**Task:**
Could you write out the whole listing exactly as it appears?

# # # # #

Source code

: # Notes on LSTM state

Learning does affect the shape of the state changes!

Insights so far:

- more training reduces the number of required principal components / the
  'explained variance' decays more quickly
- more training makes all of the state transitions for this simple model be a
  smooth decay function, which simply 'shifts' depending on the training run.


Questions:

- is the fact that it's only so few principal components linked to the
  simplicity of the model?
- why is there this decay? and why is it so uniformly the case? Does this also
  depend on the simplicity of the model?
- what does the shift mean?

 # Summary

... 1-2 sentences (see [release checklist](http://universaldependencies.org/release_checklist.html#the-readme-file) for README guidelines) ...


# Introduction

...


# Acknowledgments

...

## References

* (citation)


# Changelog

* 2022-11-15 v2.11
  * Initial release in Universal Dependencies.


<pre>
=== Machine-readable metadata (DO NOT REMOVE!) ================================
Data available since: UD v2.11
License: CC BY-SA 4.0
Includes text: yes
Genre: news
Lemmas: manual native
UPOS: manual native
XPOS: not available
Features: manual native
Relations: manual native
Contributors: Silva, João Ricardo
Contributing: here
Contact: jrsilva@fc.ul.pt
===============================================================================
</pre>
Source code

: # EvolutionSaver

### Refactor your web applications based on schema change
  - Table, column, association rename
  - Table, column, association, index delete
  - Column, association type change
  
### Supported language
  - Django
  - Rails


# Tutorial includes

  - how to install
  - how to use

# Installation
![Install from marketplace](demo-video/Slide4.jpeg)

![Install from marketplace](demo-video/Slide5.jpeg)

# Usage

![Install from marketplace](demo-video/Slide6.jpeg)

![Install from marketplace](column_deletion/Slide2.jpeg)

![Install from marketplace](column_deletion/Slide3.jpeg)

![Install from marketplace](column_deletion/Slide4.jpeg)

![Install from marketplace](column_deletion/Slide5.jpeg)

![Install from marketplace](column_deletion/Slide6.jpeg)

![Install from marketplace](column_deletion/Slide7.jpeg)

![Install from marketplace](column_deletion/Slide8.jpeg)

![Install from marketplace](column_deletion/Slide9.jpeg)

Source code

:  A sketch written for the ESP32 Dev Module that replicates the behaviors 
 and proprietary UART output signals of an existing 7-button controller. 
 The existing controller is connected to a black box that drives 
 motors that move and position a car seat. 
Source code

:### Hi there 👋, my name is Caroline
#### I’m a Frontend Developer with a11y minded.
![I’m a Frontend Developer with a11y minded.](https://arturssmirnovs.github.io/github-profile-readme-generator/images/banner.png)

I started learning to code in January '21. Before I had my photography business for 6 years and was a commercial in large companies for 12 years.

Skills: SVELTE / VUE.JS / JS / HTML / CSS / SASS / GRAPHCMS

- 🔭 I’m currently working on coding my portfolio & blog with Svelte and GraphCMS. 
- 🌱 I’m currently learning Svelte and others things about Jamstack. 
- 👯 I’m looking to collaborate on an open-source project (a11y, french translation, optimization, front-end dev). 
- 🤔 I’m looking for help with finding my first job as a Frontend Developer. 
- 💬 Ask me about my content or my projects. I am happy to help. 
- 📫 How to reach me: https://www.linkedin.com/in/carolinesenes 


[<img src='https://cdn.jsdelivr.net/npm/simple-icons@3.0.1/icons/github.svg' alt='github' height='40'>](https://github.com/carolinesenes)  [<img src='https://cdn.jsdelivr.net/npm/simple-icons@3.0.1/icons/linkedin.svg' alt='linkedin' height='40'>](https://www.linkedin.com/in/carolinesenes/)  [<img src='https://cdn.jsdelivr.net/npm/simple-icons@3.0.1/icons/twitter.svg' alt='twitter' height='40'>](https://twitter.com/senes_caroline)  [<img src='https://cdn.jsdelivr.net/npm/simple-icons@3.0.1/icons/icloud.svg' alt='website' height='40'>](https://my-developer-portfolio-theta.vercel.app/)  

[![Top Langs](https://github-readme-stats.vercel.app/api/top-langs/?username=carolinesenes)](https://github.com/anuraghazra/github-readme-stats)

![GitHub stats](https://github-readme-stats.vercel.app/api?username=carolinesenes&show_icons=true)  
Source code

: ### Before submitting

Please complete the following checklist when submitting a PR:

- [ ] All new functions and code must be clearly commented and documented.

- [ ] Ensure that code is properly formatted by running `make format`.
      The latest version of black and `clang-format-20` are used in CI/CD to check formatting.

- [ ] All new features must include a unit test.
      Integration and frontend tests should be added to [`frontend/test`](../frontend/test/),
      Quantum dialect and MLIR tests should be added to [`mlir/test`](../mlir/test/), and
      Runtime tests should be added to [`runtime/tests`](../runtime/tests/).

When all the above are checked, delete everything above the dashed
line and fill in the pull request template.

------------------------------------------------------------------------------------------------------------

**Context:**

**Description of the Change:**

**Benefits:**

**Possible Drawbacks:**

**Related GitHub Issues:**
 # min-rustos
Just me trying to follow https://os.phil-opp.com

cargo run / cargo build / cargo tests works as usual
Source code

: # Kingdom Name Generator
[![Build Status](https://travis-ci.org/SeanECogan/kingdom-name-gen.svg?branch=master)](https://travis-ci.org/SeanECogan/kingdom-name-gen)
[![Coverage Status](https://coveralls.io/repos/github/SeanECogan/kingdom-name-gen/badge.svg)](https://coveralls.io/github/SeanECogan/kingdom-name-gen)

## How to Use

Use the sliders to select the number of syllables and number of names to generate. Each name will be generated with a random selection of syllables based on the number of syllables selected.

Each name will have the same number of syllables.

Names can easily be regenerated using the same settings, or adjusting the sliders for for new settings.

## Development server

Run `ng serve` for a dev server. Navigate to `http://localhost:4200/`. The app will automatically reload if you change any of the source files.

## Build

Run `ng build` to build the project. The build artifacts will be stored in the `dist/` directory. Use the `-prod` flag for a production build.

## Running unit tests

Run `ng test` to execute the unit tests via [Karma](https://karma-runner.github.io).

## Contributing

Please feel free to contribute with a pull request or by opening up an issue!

# # # # #

**Exercise result:**
Source code

: # Notes on LSTM state

Learning does affect the shape of the state changes!

Insights so far:

- more training reduces the number of required principal components / the
  'explained variance' decays more quickly
- more training makes all of the state transitions for this simple model be a
  smooth decay function, which simply 'shifts' depending on the training run.


Questions:

- is the fact that it's only so few principal components linked to the
  simplicity of the model?
- why is there this decay? and why is it so uniformly the case? Does this also
  depend on the simplicity of the model?
- what does the shift mean?

 # Summary

... 1-2 sentences (see [release checklist](http://universaldependencies.org/release_checklist.html#the-readme-file) for README guidelines) ...


# Introduction

...


# Acknowledgments

...

## References

* (citation)


# Changelog

* 2022-11-15 v2.11
  * Initial release in Universal Dependencies.


<pre>
=== Machine-readable metadata (DO NOT REMOVE!) ================================
Data available since: UD v2.11
License: CC BY-SA 4.0
Includes text: yes
Genre: news
Lemmas: manual native
UPOS: manual native
XPOS: not available
Features: manual native
Relations: manual native
Contributors: Silva, João Ricardo
Contributing: here
Contact: jrsilva@fc.ul.pt
===============================================================================
</pre>
Source code

: # EvolutionSaver

### Refactor your web applications based on schema change
  - Table, column, association rename
  - Table, column, association, index delete
  - Column, association type change
  
### Supported language
  - Django
  - Rails


# Tutorial includes

  - how to install
  - how to use

# Installation
![Install from marketplace](demo-video/Slide4.jpeg)

![Install from marketplace](demo-video/Slide5.jpeg)

# Usage

![Install from marketplace](demo-video/Slide6.jpeg)

![Install from marketplace](column_deletion/Slide2.jpeg)

![Install from marketplace](column_deletion/Slide3.jpeg)

![Install from marketplace](column_deletion/Slide4.jpeg)

![Install from marketplace](column_deletion/Slide5.jpeg)

![Install from marketplace](column_deletion/Slide6.jpeg)

![Install from marketplace](column_deletion/Slide7.jpeg)

![Install from marketplace](column_deletion/Slide8.jpeg)

![Install from marketplace](column_deletion/Slide9.jpeg)

Source code

:  A sketch written for the ESP32 Dev Module that replicates the behaviors 
 and proprietary UART output signals of an existing 7-button controller. 
 The existing controller is connected to a black box that drives 
 motors that move and position a car seat. 
Source code

:### Hi there 👋, my name is Caroline
#### I’m a Frontend Developer with a11y minded.
![I’m a Frontend Developer with a11y minded.](https://arturssmirnovs.github.io/github-profile-readme-generator/images/banner.png)

I started learning to code in January '21. Before I had my photography business for 6 years and was a commercial in large companies for 12 years.

Skills: SVELTE / VUE.JS / JS / HTML / CSS / SASS / GRAPHCMS

- 🔭 I’m currently working on coding my portfolio & blog with Svelte and GraphCMS. 
- 🌱 I’m currently learning Svelte and others things about Jamstack. 
- 👯 I’m looking to collaborate on an open-source project (a11y, french translation, optimization, front-end dev). 
- 🤔 I’m looking for help with finding my first job as a Frontend Developer. 
- 💬 Ask me about my content or my projects. I am happy to help. 
- 📫 How to reach me: https://www.linkedin.com/in/carolinesenes 


[<img src='https://cdn.jsdelivr.net/npm/simple-icons@3.0.1/icons/github.svg' alt='github' height='40'>](https://github.com/carolinesenes)  [<img src='https://cdn.jsdelivr.net/npm/simple-icons@3.0.1/icons/linkedin.svg' alt='linkedin' height='40'>](https://www.linkedin.com/in/carolinesenes/)  [<img src='https://cdn.jsdelivr.net/npm/simple-icons@3.0.1/icons/twitter.svg' alt='twitter' height='40'>](https://twitter.com/senes_caroline)  [<img src='https://cdn.jsdelivr.net/npm/simple-icons@3.0.1/icons/icloud.svg' alt='website' height='40'>](https://my-developer-portfolio-theta.vercel.app/)  

[![Top Langs](https://github-readme-stats.vercel.app/api/top-langs/?username=carolinesenes)](https://github.com/anuraghazra/github-readme-stats)

![GitHub stats](https://github-readme-stats.vercel.app/api?username=carolinesenes&show_icons=true)  
Source code

: ### Before submitting

Please complete the following checklist when submitting a PR:

- [ ] All new functions and code must be clearly commented and documented.

- [ ] Ensure that code is properly formatted by running `make format`.
      The latest version of black and `clang-format-20` are used in CI/CD to check formatting.

- [ ] All new features must include a unit test.
      Integration and frontend tests should be added to [`frontend/test`](../frontend/test/),
      Quantum dialect and MLIR tests should be added to [`mlir/test`](../mlir/test/), and
      Runtime tests should be added to [`runtime/tests`](../runtime/tests/).

When all the above are checked, delete everything above the dashed
line and fill in the pull request template.

------------------------------------------------------------------------------------------------------------

**Context:**

**Description of the Change:**

**Benefits:**

**Possible Drawbacks:**

**Related GitHub Issues:**
 # min-rustos
Just me trying to follow https://os.phil-opp.com

cargo run / cargo build / cargo tests works as usual
Source code

: # Kingdom Name Generator
[![Build Status](https://travis-ci.org/SeanECogan/kingdom-name-gen.svg?branch=master)](https://travis-ci.org/SeanECogan/kingdom-name-gen)
[![Coverage Status](https://coveralls.io/repos/github/SeanECogan/kingdom-name-gen/badge.svg)](https://coveralls.io/github/SeanECogan/kingdom-name-gen)

## How to Use

Use the sliders to select the number of syllables and number of names to generate. Each name will be generated with a random selection of syllables based on the number of syllables selected.

Each name will have the same number of syllables.

Names can easily be regenerated using the same settings, or adjusting the sliders for for new settings.

## Development server

Run `ng serve` for a dev server. Navigate to `http://localhost:4200/`. The app will automatically reload if you change any of the source files.

## Build

Run `ng build` to build the project. The build artifacts will be stored in the `dist/` directory. Use the `-prod` flag for a production build.

## Running unit tests

Run `ng test` to execute the unit tests via [Karma](https://karma-runner.github.io).

## Contributing

Please feel free to contribute with a pull request or by opening up an issue!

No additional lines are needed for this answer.